I have an entity called Project. Every project has group of members assigned to it. From every member I’m collecting some information, e.g. age, height etc.. Some of them are numerical-type, some text-type, some logical-type (boolean). There are several dozen of informations, which can be collected.
This, which information I’m collecting in particular project, defines the project itselves. In single project I used to collect several, like 3-5, informations. In some projects I can collect the same, or similar sets of informations. And this, what interests me, is making statistics of all projects, in which I have collected particular information.
The question is: what should be the architecture of the table(s) containing those informations? Having one big table with several dozen of columns with many null-values in each row doesn’t sound good, especially since I will have thousands, or even millions of those in my database. But having a table per project (and as many tables, as many projects), in which I’m collecting only the information, doesn’t sound good either, since to make a statistics from all of the projects would require using dynamic SQL (variable table names – depending on project) and iterating over hundreds of them. Also having a table per option, or even option-type (logical, text, boolean) doesn’t seem to be the proper way to do it.
I’m using PostgreSQL database. I know, that some databases have something like ANYTYPE (e.g. sql_variant in Microsoft SQL Server, or ANYDATA in Oracle), but PostgreSQL doesn’t, what makes me a little bit confused.
I’m quite sure there is a better solution for this, but I can’t figure it out.
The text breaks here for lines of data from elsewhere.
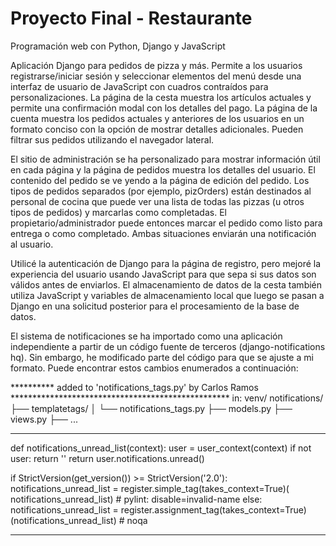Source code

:# Proyecto Final - Restaurante

Programación web con Python, Django y JavaScript

Aplicación Django para pedidos de pizza y más. Permite a los usuarios registrarse/iniciar sesión y seleccionar elementos del menú desde una interfaz de usuario de JavaScript con cuadros contraídos para personalizaciones. La página de la cesta muestra los artículos actuales y permite una confirmación modal con los detalles del pago. La página de la cuenta muestra los pedidos actuales y anteriores de los usuarios en un formato conciso con la opción de mostrar detalles adicionales. Pueden filtrar sus pedidos utilizando el navegador lateral.

El sitio de administración se ha personalizado para mostrar información útil en cada página y la página de pedidos muestra los detalles del usuario. El contenido del pedido se ve yendo a la página de edición del pedido. Los tipos de pedidos separados (por ejemplo, pizOrders) están destinados al personal de cocina que puede ver una lista de todas las pizzas (u otros tipos de pedidos) y marcarlas como completadas. El propietario/administrador puede entonces marcar el pedido como listo para entrega o como completado. Ambas situaciones enviarán una notificación al usuario.

Utilicé la autenticación de Django para la página de registro, pero mejoré la experiencia del usuario usando JavaScript para que sepa si sus datos son válidos antes de enviarlos. El almacenamiento de datos de la cesta también utiliza JavaScript y variables de almacenamiento local que luego se pasan a Django en una solicitud posterior para el procesamiento de la base de datos.

El sistema de notificaciones se ha importado como una aplicación independiente a partir de un código fuente de terceros (django-notifications hq). Sin embargo, he modificado parte del código para que se ajuste a mi formato. Puede encontrar estos cambios enumerados a continuación:

********** added to 'notifications_tags.py' by Carlos Ramos **************************************************
in:
venv/
    notifications/
    ├── templatetags/
    │   └── notifications_tags.py
    ├── models.py
    ├── views.py
    ├── ...
**************************************************

def notifications_unread_list(context):
    user = user_context(context)
    if not user:
        return ''
    return user.notifications.unread()


if StrictVersion(get_version()) >= StrictVersion('2.0'):
    notifications_unread_list = register.simple_tag(takes_context=True)(
        notifications_unread_list)  # pylint: disable=invalid-name
else:
    notifications_unread_list = register.assignment_tag(takes_context=True)(notifications_unread_list)  # noqa

**********************************************************************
Could you, please, help me to find it?
Thanks in advance for every single response.
There’s a table inheritance feature built in postgresql which let you run queries on a table hierarchy.
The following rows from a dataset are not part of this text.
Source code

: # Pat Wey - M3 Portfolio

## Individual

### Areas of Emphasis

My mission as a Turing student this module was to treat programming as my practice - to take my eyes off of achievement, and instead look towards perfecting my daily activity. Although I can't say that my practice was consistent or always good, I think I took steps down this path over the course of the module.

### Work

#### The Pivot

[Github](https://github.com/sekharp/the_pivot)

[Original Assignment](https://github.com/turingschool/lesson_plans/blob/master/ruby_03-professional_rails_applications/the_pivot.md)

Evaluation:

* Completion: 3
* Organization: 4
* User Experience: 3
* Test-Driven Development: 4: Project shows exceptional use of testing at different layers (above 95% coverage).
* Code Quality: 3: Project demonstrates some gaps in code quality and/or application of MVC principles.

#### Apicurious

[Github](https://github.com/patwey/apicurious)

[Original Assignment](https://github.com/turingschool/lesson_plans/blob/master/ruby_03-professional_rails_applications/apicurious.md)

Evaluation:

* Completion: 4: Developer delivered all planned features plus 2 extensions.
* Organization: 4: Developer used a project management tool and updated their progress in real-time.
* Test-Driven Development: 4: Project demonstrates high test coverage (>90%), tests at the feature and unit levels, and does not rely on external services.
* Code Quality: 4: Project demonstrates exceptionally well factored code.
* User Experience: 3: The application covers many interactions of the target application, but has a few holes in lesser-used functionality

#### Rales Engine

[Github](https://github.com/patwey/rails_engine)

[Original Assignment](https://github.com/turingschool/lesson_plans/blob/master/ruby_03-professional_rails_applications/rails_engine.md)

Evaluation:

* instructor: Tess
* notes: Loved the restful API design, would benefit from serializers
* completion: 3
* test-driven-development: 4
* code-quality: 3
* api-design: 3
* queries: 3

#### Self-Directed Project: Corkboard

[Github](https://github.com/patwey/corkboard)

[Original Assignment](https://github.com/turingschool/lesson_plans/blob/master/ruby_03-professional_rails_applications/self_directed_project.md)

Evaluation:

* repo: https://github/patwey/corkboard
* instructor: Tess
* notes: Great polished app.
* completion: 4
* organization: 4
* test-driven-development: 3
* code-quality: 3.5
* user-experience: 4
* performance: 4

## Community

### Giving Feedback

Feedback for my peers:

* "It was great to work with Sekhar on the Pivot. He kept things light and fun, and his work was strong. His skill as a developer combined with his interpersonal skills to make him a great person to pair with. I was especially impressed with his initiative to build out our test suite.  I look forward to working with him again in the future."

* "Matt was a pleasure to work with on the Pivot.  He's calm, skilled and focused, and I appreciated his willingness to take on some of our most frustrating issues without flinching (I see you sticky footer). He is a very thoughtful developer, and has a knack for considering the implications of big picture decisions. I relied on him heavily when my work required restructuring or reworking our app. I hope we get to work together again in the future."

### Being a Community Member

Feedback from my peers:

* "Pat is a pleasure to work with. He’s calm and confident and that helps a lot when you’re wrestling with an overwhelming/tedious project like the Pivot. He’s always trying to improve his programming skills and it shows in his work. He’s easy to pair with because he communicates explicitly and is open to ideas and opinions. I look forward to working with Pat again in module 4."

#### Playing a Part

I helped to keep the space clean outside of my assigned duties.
Look there and there in the postgresql documentation for a good tutorial.
These explain how to build tables inheriting from one table: all the fields in the parent table are automatically included in the child tables, and all queries run on a parent table are run on child tables (but not the opposit, or on sibling tables) and results are concatenated, unless the special keyword ALONE is used to qualify the query (or clause maybe) as restricted to a single table.
You should be careful with constraints, because they do not cross table boundaries. In other words, if a constraint is set on a parent table, it will be restrained to that table alone, and child or sibling tables might contain duplicate of rows in the constrained table.